The front page illustration for our list shows a scene from the African wilderness, as painted by Thomas Baines. It appears in The Life and Work of Thomas Baines, by Jane Carruthers and Marion Arnold, which is one of the books on offer this month. We have chosen this picture because it encapsulates the appeal of many of the books we have assembled for you in Newsletter 130: It has undoubted artistic appeal, and the list is rich in Art titles; it also evokes the lure of wild places, which lies at the heart of what many hunting tales are actually about – we also have lots of Hunting to show you this month.

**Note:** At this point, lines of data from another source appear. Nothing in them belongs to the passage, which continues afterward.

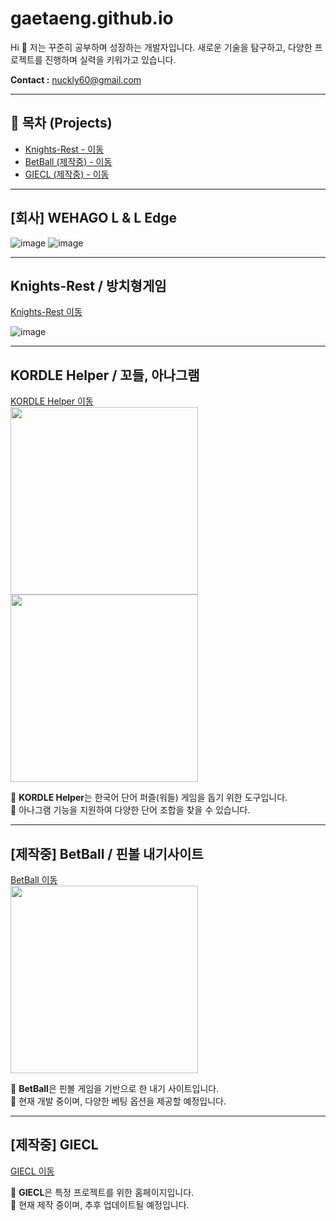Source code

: # gaetaeng.github.io
Hi 👋 
저는 꾸준히 공부하며 성장하는 개발자입니다. 새로운 기술을 탐구하고, 다양한 프로젝트를 진행하며 실력을 키워가고 있습니다.

**Contact :** nuckly60@gmail.com  

---

## 📌 목차 (Projects)
- [Knights-Rest - 이동](#Knights-Rest--방치형게임)
- [BetBall (제작중) - 이동](#제작중-betball--핀볼-내기사이트)
- [GIECL (제작중) - 이동](#제작중-giecl)

---
## [회사] WEHAGO L & L Edge
![image](https://github.com/user-attachments/assets/dfe2a3f3-f62a-4e5e-a31e-2874dc36b3e3)
![image](https://github.com/user-attachments/assets/0f8d28e8-2c75-4264-9c13-6b601931c5f6)


---
## Knights-Rest / 방치형게임
[Knights-Rest 이동](https://gaetaeng.github.io/Knight-s-Rest)

![image](https://github.com/user-attachments/assets/dced5944-b24d-4a52-8ade-da011b379755)


---
## KORDLE Helper / 꼬들, 아나그램
[KORDLE Helper 이동](https://gaetaeng.github.io/kordle-helper/)  
<img src="https://github.com/user-attachments/assets/10f215c5-7487-4645-9020-8feeb52c49be" width="300px" height="300px">
<img src="https://github.com/user-attachments/assets/1748cfd3-e256-44b2-b5f1-72bd7733329b" width="300px" height="300px">

🔹 **KORDLE Helper**는 한국어 단어 퍼즐(워들) 게임을 돕기 위한 도구입니다.  
🔹 아나그램 기능을 지원하여 다양한 단어 조합을 찾을 수 있습니다.  

---

## [제작중] BetBall / 핀볼 내기사이트
[BetBall 이동](https://gaetaeng.github.io/BetBall/)  
<img src="https://github.com/user-attachments/assets/a47121e0-e60c-48b7-9147-c46203df4459" width="300px" height="300px">

🔹 **BetBall**은 핀볼 게임을 기반으로 한 내기 사이트입니다.  
🔹 현재 개발 중이며, 다양한 베팅 옵션을 제공할 예정입니다.  

---

## [제작중] GIECL
[GIECL 이동](https://gaetaeng.github.io/giec-homepage/)

🔹 **GIECL**은 특정 프로젝트를 위한 홈페이지입니다.  
🔹 현재 제작 중이며, 추후 업데이트될 예정입니다.  
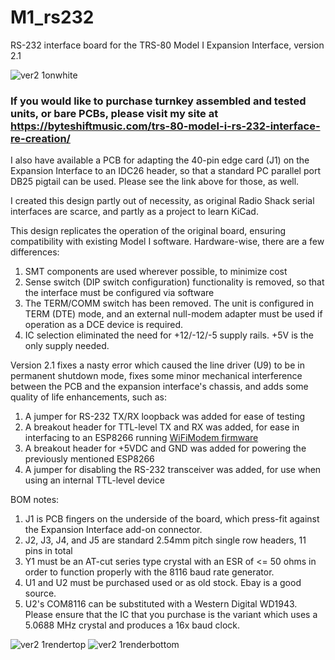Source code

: # M1_rs232
RS-232 interface board for the TRS-80 Model I Expansion Interface, version 2.1

![ver2 1onwhite](https://github.com/user-attachments/assets/f19f780a-49bd-477e-9bf6-7d73497f70b4)

### If you would like to purchase turnkey assembled and tested units, or bare PCBs, please visit my site at https://byteshiftmusic.com/trs-80-model-i-rs-232-interface-re-creation/

I also have available a PCB for adapting the 40-pin edge card (J1) on the Expansion Interface to an IDC26 header, so that a standard PC parallel port DB25 pigtail can be used. Please see the link above for those, as well.

I created this design partly out of necessity, as original Radio Shack serial interfaces are scarce, and partly as a project to learn KiCad.

This design replicates the operation of the original board, ensuring compatibility with existing Model I software. Hardware-wise, there are a few differences:
  1. SMT components are used wherever possible, to minimize cost
  2. Sense switch (DIP switch configuration) functionality is removed, so that the interface must be configured via software
  3. The TERM/COMM switch has been removed. The unit is configured in TERM (DTE) mode, and an external null-modem adapter must be used if operation as a DCE device is required.
  4. IC selection eliminated the need for +12/-12/-5 supply rails. +5V is the only supply needed.

Version 2.1 fixes a nasty error which caused the line driver (U9) to be in permanent shutdown mode, fixes some minor mechanical interference between the PCB and the expansion interface's chassis, and adds some quality of life enhancements, such as:
 1. A jumper for RS-232 TX/RX loopback was added for ease of testing
 2. A breakout header for TTL-level TX and RX was added, for ease in interfacing to an ESP8266 running [WiFiModem firmware](https://github.com/dhansel/WifiModem)
 3. A breakout header for +5VDC and GND was added for powering the previously mentioned ESP8266
 4. A jumper for disabling the RS-232 transceiver was added, for use when using an internal TTL-level device

BOM notes:
  1. J1 is PCB fingers on the underside of the board, which press-fit against the Expansion Interface add-on connector.
  2. J2, J3, J4, and J5 are standard 2.54mm pitch single row headers, 11 pins in total
  3. Y1 must be an AT-cut series type crystal with an ESR of <= 50 ohms in order to function properly with the 8116 baud rate generator.
  4. U1 and U2 must be purchased used or as old stock. Ebay is a good source.
  5. U2's COM8116 can be substituted with a Western Digital WD1943. Please ensure that the IC that you purchase is the variant which uses a 5.0688 MHz crystal and produces a 16x baud clock.

![ver2 1rendertop](https://github.com/user-attachments/assets/b976ff87-9051-41f3-b0d4-23632e2d3a72)
![ver2 1renderbottom](https://github.com/user-attachments/assets/cc7605ea-8bd6-4db8-8544-185ae1ba39f9)
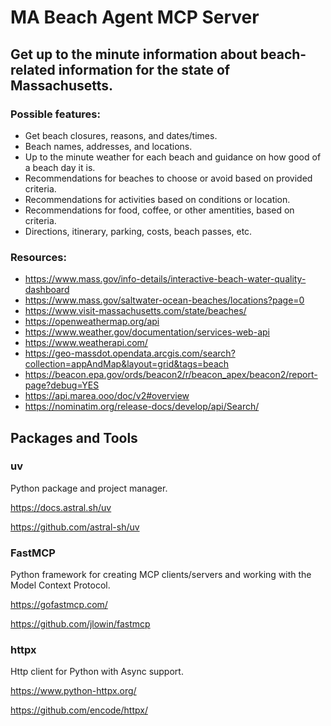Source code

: # MA Beach Agent MCP Server
## Get up to the minute information about beach-related information for the state of Massachusetts.

### Possible features:

- Get beach closures, reasons, and dates/times.
- Beach names, addresses, and locations.
- Up to the minute weather for each beach and guidance on how good of a beach day it is.
- Recommendations for beaches to choose or avoid based on provided criteria.
- Recommendations for activities based on conditions or location.
- Recommendations for food, coffee, or other amentities, based on criteria.
- Directions, itinerary, parking, costs, beach passes, etc.

### Resources:

- https://www.mass.gov/info-details/interactive-beach-water-quality-dashboard
- https://www.mass.gov/saltwater-ocean-beaches/locations?page=0
- https://www.visit-massachusetts.com/state/beaches/
- https://openweathermap.org/api
- https://www.weather.gov/documentation/services-web-api
- https://www.weatherapi.com/
- https://geo-massdot.opendata.arcgis.com/search?collection=appAndMap&layout=grid&tags=beach
- https://beacon.epa.gov/ords/beacon2/r/beacon_apex/beacon2/report-page?debug=YES
- https://api.marea.ooo/doc/v2#overview
- https://nominatim.org/release-docs/develop/api/Search/

## Packages and Tools

### uv

Python package and project manager.

https://docs.astral.sh/uv

https://github.com/astral-sh/uv

### FastMCP

Python framework for creating MCP clients/servers and working with the Model Context Protocol.

https://gofastmcp.com/

https://github.com/jlowin/fastmcp

### httpx

Http client for Python with Async support.

https://www.python-httpx.org/

https://github.com/encode/httpx/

Dispensing with strict alphabetic order in the arrangement of categories, we have started the list with Military History, largely because these items were the ones we found most exciting. Apart from several sought-after volumes from the limited-edition Scripta Africana series, we also have a number of pocket aids actually used in the field by Rhodesian forces during the Bush War. Then, there is an intriguing letter written by a South African officer in German East Africa during the First World War. A little sleuthing revealed some interesting details concerning the writer. An uncommon little book issued by the Union Defence Force, entitled General Management and Care of Horses and Treatment of Their Common Ailments, also dates from the time of the campaign in East Africa. This was the only theatre of war where the Germans had not surrendered by the end of hostilities in 1918.
South African Art continues to soar in value, both locally and on Bonhams’ London sales. The 2016 Mid-year Review, received last week from Strauss & co, shows fabulous prices, anticipated and realised, for works by, among others, Anton van Wouw, Irma Stern, and Cecil Skotnes. We have books on each of these artists in this month’s list, besides several on emerging talents. It is sensible to get a feel for the new kids on the block, before the rest of the world discovers them …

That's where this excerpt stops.